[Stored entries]
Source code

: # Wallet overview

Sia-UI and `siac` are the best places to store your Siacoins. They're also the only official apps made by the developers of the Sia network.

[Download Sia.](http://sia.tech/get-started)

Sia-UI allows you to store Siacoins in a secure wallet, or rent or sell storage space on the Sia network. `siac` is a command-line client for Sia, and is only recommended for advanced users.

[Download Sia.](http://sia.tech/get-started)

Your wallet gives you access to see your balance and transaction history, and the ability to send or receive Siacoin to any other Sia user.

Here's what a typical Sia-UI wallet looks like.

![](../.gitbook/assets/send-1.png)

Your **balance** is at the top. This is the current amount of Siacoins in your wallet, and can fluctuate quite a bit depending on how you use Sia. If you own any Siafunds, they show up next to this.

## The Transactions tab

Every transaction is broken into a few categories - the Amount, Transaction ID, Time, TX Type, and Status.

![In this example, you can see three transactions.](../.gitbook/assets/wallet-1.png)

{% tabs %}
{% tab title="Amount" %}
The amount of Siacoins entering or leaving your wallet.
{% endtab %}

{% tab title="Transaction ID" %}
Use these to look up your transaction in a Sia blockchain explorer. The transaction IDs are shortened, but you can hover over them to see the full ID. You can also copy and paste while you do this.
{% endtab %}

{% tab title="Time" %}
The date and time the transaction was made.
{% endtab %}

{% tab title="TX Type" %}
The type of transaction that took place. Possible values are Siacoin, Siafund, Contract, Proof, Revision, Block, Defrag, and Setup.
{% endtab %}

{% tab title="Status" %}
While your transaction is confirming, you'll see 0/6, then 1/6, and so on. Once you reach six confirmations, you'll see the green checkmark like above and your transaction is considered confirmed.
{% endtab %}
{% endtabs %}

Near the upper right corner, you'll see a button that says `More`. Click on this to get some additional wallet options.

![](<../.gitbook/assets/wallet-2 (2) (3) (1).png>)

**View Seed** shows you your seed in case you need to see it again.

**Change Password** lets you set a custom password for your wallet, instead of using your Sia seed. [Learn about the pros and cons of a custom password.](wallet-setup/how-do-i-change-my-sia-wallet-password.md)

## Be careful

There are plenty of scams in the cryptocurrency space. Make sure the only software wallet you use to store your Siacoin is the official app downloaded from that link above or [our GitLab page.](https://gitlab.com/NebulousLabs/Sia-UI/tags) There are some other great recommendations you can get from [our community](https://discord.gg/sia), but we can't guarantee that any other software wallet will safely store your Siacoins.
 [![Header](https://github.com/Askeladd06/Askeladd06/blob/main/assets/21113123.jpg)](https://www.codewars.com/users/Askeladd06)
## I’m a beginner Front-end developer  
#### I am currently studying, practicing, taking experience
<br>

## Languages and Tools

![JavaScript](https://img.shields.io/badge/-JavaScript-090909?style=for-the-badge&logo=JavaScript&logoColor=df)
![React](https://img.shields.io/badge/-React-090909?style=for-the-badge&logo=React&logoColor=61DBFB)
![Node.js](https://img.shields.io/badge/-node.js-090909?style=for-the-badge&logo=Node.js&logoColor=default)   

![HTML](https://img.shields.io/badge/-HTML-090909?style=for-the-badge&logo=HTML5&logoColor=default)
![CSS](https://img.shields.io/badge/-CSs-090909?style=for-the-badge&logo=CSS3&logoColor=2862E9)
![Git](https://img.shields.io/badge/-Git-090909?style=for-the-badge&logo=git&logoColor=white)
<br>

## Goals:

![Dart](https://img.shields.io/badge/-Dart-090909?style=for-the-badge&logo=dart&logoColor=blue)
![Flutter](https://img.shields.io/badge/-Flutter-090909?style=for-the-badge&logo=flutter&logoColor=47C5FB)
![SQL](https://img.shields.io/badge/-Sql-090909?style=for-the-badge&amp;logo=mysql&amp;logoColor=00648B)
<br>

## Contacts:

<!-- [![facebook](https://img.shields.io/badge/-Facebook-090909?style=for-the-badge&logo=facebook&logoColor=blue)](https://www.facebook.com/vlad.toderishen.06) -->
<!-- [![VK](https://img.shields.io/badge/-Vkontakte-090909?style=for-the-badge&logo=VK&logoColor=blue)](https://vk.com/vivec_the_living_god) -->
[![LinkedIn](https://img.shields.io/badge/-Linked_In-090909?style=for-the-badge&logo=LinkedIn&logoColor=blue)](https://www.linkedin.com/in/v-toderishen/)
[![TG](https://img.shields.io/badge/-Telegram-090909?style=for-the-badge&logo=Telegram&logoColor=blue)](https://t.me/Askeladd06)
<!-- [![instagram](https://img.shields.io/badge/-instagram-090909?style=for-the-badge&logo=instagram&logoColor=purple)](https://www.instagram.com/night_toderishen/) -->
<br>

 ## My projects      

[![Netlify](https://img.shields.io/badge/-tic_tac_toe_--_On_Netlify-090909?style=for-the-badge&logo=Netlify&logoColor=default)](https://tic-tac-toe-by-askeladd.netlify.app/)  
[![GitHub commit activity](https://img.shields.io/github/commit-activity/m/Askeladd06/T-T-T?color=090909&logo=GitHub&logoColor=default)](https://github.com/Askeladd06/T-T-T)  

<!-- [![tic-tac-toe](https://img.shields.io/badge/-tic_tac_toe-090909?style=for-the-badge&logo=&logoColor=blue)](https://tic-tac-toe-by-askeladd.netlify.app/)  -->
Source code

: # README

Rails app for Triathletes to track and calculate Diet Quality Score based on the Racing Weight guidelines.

• Task goal:
With nothing added or left out, print the data again.

• Reply:
Source code

: # Wallet overview

Sia-UI and `siac` are the best places to store your Siacoins. They're also the only official apps made by the developers of the Sia network.

[Download Sia.](http://sia.tech/get-started)

Sia-UI allows you to store Siacoins in a secure wallet, or rent or sell storage space on the Sia network. `siac` is a command-line client for Sia, and is only recommended for advanced users.

[Download Sia.](http://sia.tech/get-started)

Your wallet gives you access to see your balance and transaction history, and the ability to send or receive Siacoin to any other Sia user.

Here's what a typical Sia-UI wallet looks like.

![](../.gitbook/assets/send-1.png)

Your **balance** is at the top. This is the current amount of Siacoins in your wallet, and can fluctuate quite a bit depending on how you use Sia. If you own any Siafunds, they show up next to this.

## The Transactions tab

Every transaction is broken into a few categories - the Amount, Transaction ID, Time, TX Type, and Status.

![In this example, you can see three transactions.](../.gitbook/assets/wallet-1.png)

{% tabs %}
{% tab title="Amount" %}
The amount of Siacoins entering or leaving your wallet.
{% endtab %}

{% tab title="Transaction ID" %}
Use these to look up your transaction in a Sia blockchain explorer. The transaction IDs are shortened, but you can hover over them to see the full ID. You can also copy and paste while you do this.
{% endtab %}

{% tab title="Time" %}
The date and time the transaction was made.
{% endtab %}

{% tab title="TX Type" %}
The type of transaction that took place. Possible values are Siacoin, Siafund, Contract, Proof, Revision, Block, Defrag, and Setup.
{% endtab %}

{% tab title="Status" %}
While your transaction is confirming, you'll see 0/6, then 1/6, and so on. Once you reach six confirmations, you'll see the green checkmark like above and your transaction is considered confirmed.
{% endtab %}
{% endtabs %}

Near the upper right corner, you'll see a button that says `More`. Click on this to get some additional wallet options.

![](<../.gitbook/assets/wallet-2 (2) (3) (1).png>)

**View Seed** shows you your seed in case you need to see it again.

**Change Password** lets you set a custom password for your wallet, instead of using your Sia seed. [Learn about the pros and cons of a custom password.](wallet-setup/how-do-i-change-my-sia-wallet-password.md)

## Be careful

There are plenty of scams in the cryptocurrency space. Make sure the only software wallet you use to store your Siacoin is the official app downloaded from that link above or [our GitLab page.](https://gitlab.com/NebulousLabs/Sia-UI/tags) There are some other great recommendations you can get from [our community](https://discord.gg/sia), but we can't guarantee that any other software wallet will safely store your Siacoins.
 [![Header](https://github.com/Askeladd06/Askeladd06/blob/main/assets/21113123.jpg)](https://www.codewars.com/users/Askeladd06)
## I’m a beginner Front-end developer  
#### I am currently studying, practicing, taking experience
<br>

## Languages and Tools

![JavaScript](https://img.shields.io/badge/-JavaScript-090909?style=for-the-badge&logo=JavaScript&logoColor=df)
![React](https://img.shields.io/badge/-React-090909?style=for-the-badge&logo=React&logoColor=61DBFB)
![Node.js](https://img.shields.io/badge/-node.js-090909?style=for-the-badge&logo=Node.js&logoColor=default)   

![HTML](https://img.shields.io/badge/-HTML-090909?style=for-the-badge&logo=HTML5&logoColor=default)
![CSS](https://img.shields.io/badge/-CSs-090909?style=for-the-badge&logo=CSS3&logoColor=2862E9)
![Git](https://img.shields.io/badge/-Git-090909?style=for-the-badge&logo=git&logoColor=white)
<br>

## Goals:

![Dart](https://img.shields.io/badge/-Dart-090909?style=for-the-badge&logo=dart&logoColor=blue)
![Flutter](https://img.shields.io/badge/-Flutter-090909?style=for-the-badge&logo=flutter&logoColor=47C5FB)
![SQL](https://img.shields.io/badge/-Sql-090909?style=for-the-badge&amp;logo=mysql&amp;logoColor=00648B)
<br>

## Contacts:

<!-- [![facebook](https://img.shields.io/badge/-Facebook-090909?style=for-the-badge&logo=facebook&logoColor=blue)](https://www.facebook.com/vlad.toderishen.06) -->
<!-- [![VK](https://img.shields.io/badge/-Vkontakte-090909?style=for-the-badge&logo=VK&logoColor=blue)](https://vk.com/vivec_the_living_god) -->
[![LinkedIn](https://img.shields.io/badge/-Linked_In-090909?style=for-the-badge&logo=LinkedIn&logoColor=blue)](https://www.linkedin.com/in/v-toderishen/)
[![TG](https://img.shields.io/badge/-Telegram-090909?style=for-the-badge&logo=Telegram&logoColor=blue)](https://t.me/Askeladd06)
<!-- [![instagram](https://img.shields.io/badge/-instagram-090909?style=for-the-badge&logo=instagram&logoColor=purple)](https://www.instagram.com/night_toderishen/) -->
<br>

 ## My projects      

[![Netlify](https://img.shields.io/badge/-tic_tac_toe_--_On_Netlify-090909?style=for-the-badge&logo=Netlify&logoColor=default)](https://tic-tac-toe-by-askeladd.netlify.app/)  
[![GitHub commit activity](https://img.shields.io/github/commit-activity/m/Askeladd06/T-T-T?color=090909&logo=GitHub&logoColor=default)](https://github.com/Askeladd06/T-T-T)  

<!-- [![tic-tac-toe](https://img.shields.io/badge/-tic_tac_toe-090909?style=for-the-badge&logo=&logoColor=blue)](https://tic-tac-toe-by-askeladd.netlify.app/)  -->
Source code

: # README

Rails app for Triathletes to track and calculate Diet Quality Score based on the Racing Weight guidelines.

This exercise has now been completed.